-- RAW DATA follows --
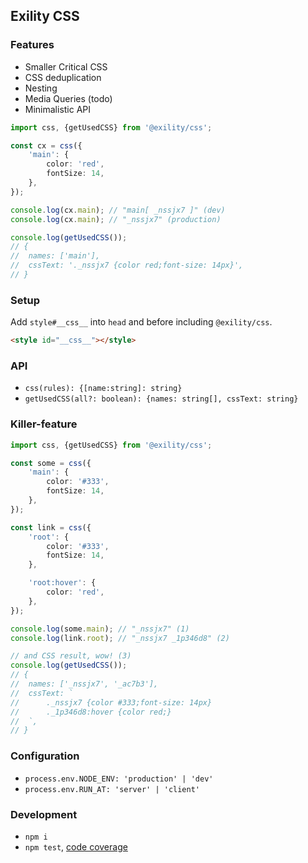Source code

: Exility CSS
-----------


### Features

 - Smaller Critical CSS
 - CSS deduplication
 - Nesting
 - Media Queries (todo)
 - Minimalistic API


```ts
import css, {getUsedCSS} from '@exility/css';

const cx = css({
	'main': {
		color: 'red',
		fontSize: 14,
	},
});

console.log(cx.main); // "main[ _nssjx7 ]" (dev)
console.log(cx.main); // "_nssjx7" (production)

console.log(getUsedCSS());
// {
// 	names: ['main'],
// 	cssText: '._nssjx7 {color red;font-size: 14px}',
// }
```


### Setup
Add `style#__css__` into `head` and before including `@exility/css`.

```html
<style id="__css__"></style>
```


### API

 - `css(rules): {[name:string]: string}`
 - `getUsedCSS(all?: boolean): {names: string[], cssText: string}`


### Killer-feature

```ts
import css, {getUsedCSS} from '@exility/css';

const some = css({
	'main': {
		color: '#333',
		fontSize: 14,
	},
});

const link = css({
	'root': {
		color: '#333',
		fontSize: 14,
	},

	'root:hover': {
		color: 'red',
	},
});

console.log(some.main); // "_nssjx7" (1)
console.log(link.root); // "_nssjx7 _1p346d8" (2)

// and CSS result, wow! (3)
console.log(getUsedCSS());
// {
// 	names: ['_nssjx7', '_ac7b3'],
// 	cssText: `
// 		._nssjx7 {color #333;font-size: 14px}
// 		._1p346d8:hover {color red;}
// 	`,
// }
```


### Configuration

 - `process.env.NODE_ENV: 'production' | 'dev'`
 - `process.env.RUN_AT: 'server' | 'client'`


### Development

 - `npm i`
 - `npm test`, [code coverage](./coverage/lcov-report/index.html)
-- RAW DATA concluded --
Please print all the lines above exactly as given and leave out every picture.

§ TASK RESPONSE
Source code

: Exility CSS
-----------


### Features

 - Smaller Critical CSS
 - CSS deduplication
 - Nesting
 - Media Queries (todo)
 - Minimalistic API


```ts
import css, {getUsedCSS} from '@exility/css';

const cx = css({
	'main': {
		color: 'red',
		fontSize: 14,
	},
});

console.log(cx.main); // "main[ _nssjx7 ]" (dev)
console.log(cx.main); // "_nssjx7" (production)

console.log(getUsedCSS());
// {
// 	names: ['main'],
// 	cssText: '._nssjx7 {color red;font-size: 14px}',
// }
```


### Setup
Add `style#__css__` into `head` and before including `@exility/css`.

```html
<style id="__css__"></style>
```


### API

 - `css(rules): {[name:string]: string}`
 - `getUsedCSS(all?: boolean): {names: string[], cssText: string}`


### Killer-feature

```ts
import css, {getUsedCSS} from '@exility/css';

const some = css({
	'main': {
		color: '#333',
		fontSize: 14,
	},
});

const link = css({
	'root': {
		color: '#333',
		fontSize: 14,
	},

	'root:hover': {
		color: 'red',
	},
});

console.log(some.main); // "_nssjx7" (1)
console.log(link.root); // "_nssjx7 _1p346d8" (2)

// and CSS result, wow! (3)
console.log(getUsedCSS());
// {
// 	names: ['_nssjx7', '_ac7b3'],
// 	cssText: `
// 		._nssjx7 {color #333;font-size: 14px}
// 		._1p346d8:hover {color red;}
// 	`,
// }
```


### Configuration

 - `process.env.NODE_ENV: 'production' | 'dev'`
 - `process.env.RUN_AT: 'server' | 'client'`


### Development

 - `npm i`
 - `npm test`, [code coverage](./coverage/lcov-report/index.html)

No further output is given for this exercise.